Education Nationale
J’m’appelle Moussa, j’ai dix ans, j’suis en CM2 à Epinay,
Ville du 93 où j’ai grandi et où j’suis né.
Mon école, elle est mignonne même si les murs sont pas touts neufs,
Dans chaque salle y’a plein d’bruit, moi dans ma classe on est vingt-neuf.
Y’a pas beaucoup d’élèves modèles, pis on est un peu dissipés,
J’crois qu’nous sommes c’qu’on appelle des élèves en difficulté.
Moi en maths, j’suis pas terrible, mais c’est pas pire qu’en dictée,
C’que j’préfère, c’est seize heures, j’retrouve les grands dans mon quartier.
Pourtant ma maîtresse j’l’aime bien, elle peut êtr’ dure mais elle est patiente,
Et si jamais j’comprends rien, elle me réexplique, elle est pas chiante.
Elle a toujours plein d’idées et plein de projets pour les sorties,
Mais on n’a qu’deux cars par an, qui sont prêtés par la mairie.

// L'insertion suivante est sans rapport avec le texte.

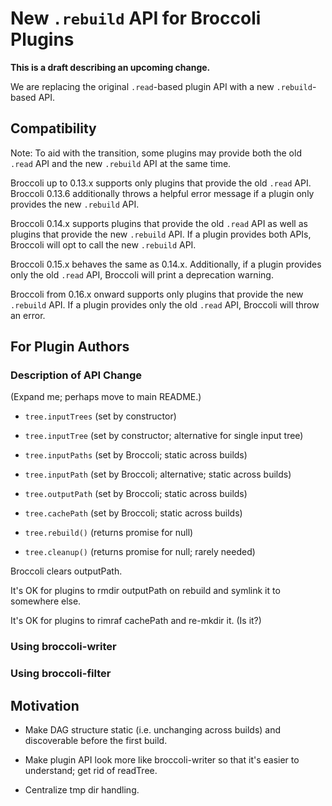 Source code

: # New `.rebuild` API for Broccoli Plugins

**This is a draft describing an upcoming change.**

We are replacing the original `.read`-based plugin API with a new
`.rebuild`-based API.

## Compatibility

Note: To aid with the transition, some plugins may provide both the old
`.read` API and the new `.rebuild` API at the same time.

Broccoli up to 0.13.x supports only plugins that provide the old `.read` API.
Broccoli 0.13.6 additionally throws a helpful error message if a plugin only
provides the new `.rebuild` API.

Broccoli 0.14.x supports plugins that provide the old `.read` API as well as
plugins that provide the new `.rebuild` API. If a plugin provides both APIs,
Broccoli will opt to call the new `.rebuild` API.

Broccoli 0.15.x behaves the same as 0.14.x. Additionally, if a plugin provides
only the old `.read` API, Broccoli will print a deprecation warning.

Broccoli from 0.16.x onward supports only plugins that provide the new
`.rebuild` API. If a plugin provides only the old `.read` API, Broccoli will
throw an error.

## For Plugin Authors

### Description of API Change

(Expand me; perhaps move to main README.)

* `tree.inputTrees` (set by constructor)
* `tree.inputTree` (set by constructor; alternative for single input tree)

* `tree.inputPaths` (set by Broccoli; static across builds)
* `tree.inputPath` (set by Broccoli; alternative; static across builds)
* `tree.outputPath` (set by Broccoli; static across builds)
* `tree.cachePath` (set by Broccoli; static across builds)

* `tree.rebuild()` (returns promise for null)
* `tree.cleanup()` (returns promise for null; rarely needed)

Broccoli clears outputPath.

It's OK for plugins to rmdir outputPath on rebuild and symlink it to somewhere
else.

It's OK for plugins to rimraf cachePath and re-mkdir it. (Is it?)

### Using broccoli-writer

### Using broccoli-filter

## Motivation

* Make DAG structure static (i.e. unchanging across builds) and
  discoverable before the first build.

* Make plugin API look more like broccoli-writer so that it's easier to
  understand; get rid of readTree.

* Centralize tmp dir handling.

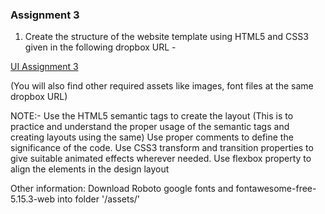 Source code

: 
### Assignment 3

1) Create the structure of the website template using HTML5 and CSS3 given in the following dropbox URL -

[UI Assignment 3](https://drive.google.com/drive/folders/16N2fr6QJtFVQMddy3RepAVZ7vlBu_wFs?usp=sharing)

(You will also find other required assets like images, font files at the same dropbox URL)

NOTE:-
Use the HTML5 semantic tags to create the layout (This is to practice and understand the proper usage of the semantic tags and creating layouts using the same)
Use proper comments to define the significance of the code.
Use CSS3 transform and transition properties to give suitable animated effects wherever needed.
Use flexbox property to align the elements in the design layout


Other information: 
Download Roboto google fonts and fontawesome-free-5.15.3-web into folder '/assets/'
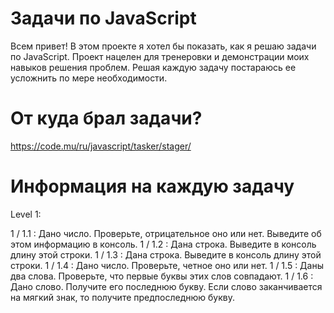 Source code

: # Задачи по JavaScript

Всем привет! В этом проекте я хотел бы показать, как я решаю задачи по JavaScript. Проект нацелен для тренеровки и демонстрации моих навыков решения проблем. Решая каждую задачу постараюсь ее усложнить по мере необходимости. 

# От куда брал задачи?

https://code.mu/ru/javascript/tasker/stager/

# Информация на каждую задачу

Level 1: 

1 / 1.1 : Дано число. Проверьте, отрицательное оно или нет. Выведите об этом информацию в консоль.
1 / 1.2 : Дана строка. Выведите в консоль длину этой строки.
1 / 1.3 : Дана строка. Выведите в консоль длину этой строки.
1 / 1.4 : Дано число. Проверьте, четное оно или нет.
1 / 1.5 : Даны два слова. Проверьте, что первые буквы этих слов совпадают.
1 / 1.6 : Дано слово. Получите его последнюю букву. Если слово заканчивается на мягкий знак, то получите предпоследнюю букву.
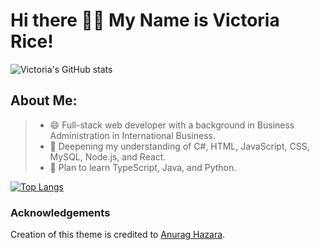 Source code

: # Hi there 👋🏾 My Name is Victoria Rice!
![Victoria's GitHub stats](https://github-readme-stats.vercel.app/api?username=vtori37&theme=bear&show_icons=true) 
## About Me:                       

> * 😄 Full-stack web developer with a background in Business Administration in International Business.
> * 🔭 Deepening my understanding of C#, HTML, JavaScript, CSS, MySQL, Node.js, and React. 
> * 🌱 Plan to learn TypeScript, Java, and Python.

[![Top Langs](https://github-readme-stats.vercel.app/api/top-langs/?username=anuraghazra&theme=bear&layout&=compact)](https://github.com/anuraghazra/github-readme-stats)
       
       
<!--
**vtori37/vtori37** is a ✨ _special_ ✨ repository because its `README.md` (this file) appears on your GitHub profile.

Here are some ideas to get you started:

- 🔭 I’m currently working on ...
- 🌱 I’m currently learning ...
- 👯 I’m looking to collaborate on ...
- 🤔 I’m looking for help with ...
- 💬 Ask me about ...
- 📫 How to reach me: ...
- 😄 Pronouns: ...
- ⚡ Fun fact: ...
-->
### Acknowledgements
Creation of this theme is credited to [Anurag Hazara](https://github.com/anuraghazra/github-readme-stats/tree/master/themes).
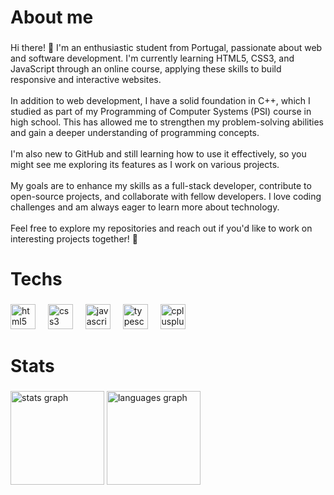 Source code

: <h1 align="left">About me</h1>

###

<p align="left">Hi there! 👋 I'm an enthusiastic student from Portugal, passionate about web and software development. I'm currently learning HTML5, CSS3, and JavaScript through an online course, applying these skills to build responsive and interactive websites.<br><br>In addition to web development, I have a solid foundation in C++, which I studied as part of my Programming of Computer Systems (PSI) course in high school. This has allowed me to strengthen my problem-solving abilities and gain a deeper understanding of programming concepts.<br><br>I'm also new to GitHub and still learning how to use it effectively, so you might see me exploring its features as I work on various projects.<br><br>My goals are to enhance my skills as a full-stack developer, contribute to open-source projects, and collaborate with fellow developers. I love coding challenges and am always eager to learn more about technology.<br><br>Feel free to explore my repositories and reach out if you'd like to work on interesting projects together! 🚀</p>

###

<h1 align="left">Techs</h1>

###

<div align="left">
  <img src="https://cdn.jsdelivr.net/gh/devicons/devicon/icons/html5/html5-original.svg" height="40" alt="html5 logo"  />
  <img width="12" />
  <img src="https://cdn.jsdelivr.net/gh/devicons/devicon/icons/css3/css3-original.svg" height="40" alt="css3 logo"  />
  <img width="12" />
  <img src="https://cdn.jsdelivr.net/gh/devicons/devicon/icons/javascript/javascript-original.svg" height="40" alt="javascript logo"  />
  <img width="12" />
  <img src="https://cdn.jsdelivr.net/gh/devicons/devicon/icons/typescript/typescript-original.svg" height="40" alt="typescript logo"  />
  <img width="12" />
  <img src="https://cdn.jsdelivr.net/gh/devicons/devicon/icons/cplusplus/cplusplus-original.svg" height="40" alt="cplusplus logo"  />
</div>

###

<h1 align="left">Stats</h1>

###

<div align="left">
  <img src="https://github-readme-stats.vercel.app/api?username=vladimiroTI&hide_title=false&hide_rank=false&show_icons=true&include_all_commits=true&count_private=true&disable_animations=false&theme=vue-dark&locale=en&hide_border=false&order=1" height="150" alt="stats graph"  />
  <img src="https://github-readme-stats.vercel.app/api/top-langs?username=vladimiroTI&locale=en&hide_title=false&layout=compact&card_width=320&langs_count=5&theme=vue-dark&hide_border=false&order=2" height="150" alt="languages graph"  />
</div>

###
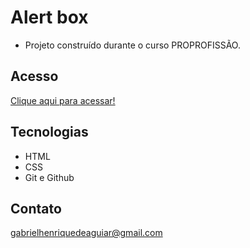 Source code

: # Alert box 
 
 - Projeto construído durante o curso PROPROFISSÃO.

## Acesso

 [Clique aqui para acessar!](https://gabrielaguiar1573.github.io/alertBox/)

## Tecnologias

- HTML
- CSS
- Git e Github

## Contato

gabrielhenriquedeaguiar@gmail.com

J’crois qu’mon école elle est pauvre, on n’a pas de salle informatique,
On n’a qu’la cour et l’préau pour faire de la gymnastique.
A la télé j’ai vu qu’des classes faisaient du golf en E.P.S.
Nous on n’a qu’des tapis, des cerceaux, et la détresse de nos maîtresses.
Alors si tout s’joue à l’école, il est temps d’entendr’ le S.O.S.,
Ne laissons pas s’creuser l’fossé d’un enseignement à deux vitesses,
Au milieu des tours, y’a trop d’pions dans le jeu d’échec scolaire,
Laissons pas nos rois devenir fous dans des défaites spectaculaires.
L’enseignement en France va mal, personne n’peut nier la vérité,
Les zones d’éducation prioritaires ne sont pas des priorités.
Les classes sont surchargées, pas comme la paye des profs : minée.
Et on supprime des effectifs dans des écoles déjà en apnée.
Au contraire, faut ajouter des profs et d’aut’métiers qui prennent la r’lève,
Dans les quartiers les plus en galère, créer des classes de quinze élèves,
Ajouter des postes d’assistants ou d’auxiliaires qui aident aux d’voirs,
Qui connaissent les parents et accompagnent les enfants les plus en r’tard.
L’enseignement en France va mal, l’Etat ne met pas assez d’argent,
Quelques réformes à deux balles pour ne pas voir le plus urgent.
Un établissement scolaire sans vrais moyens est impuissant,
Comment peut-on faire des économies sur l’av’nir de nos enfants ?
L’enseignement en France va mal car il rend pas les gens égaux,
Les plus fragiles tirent l’alarme mais on est tout fleur-éco.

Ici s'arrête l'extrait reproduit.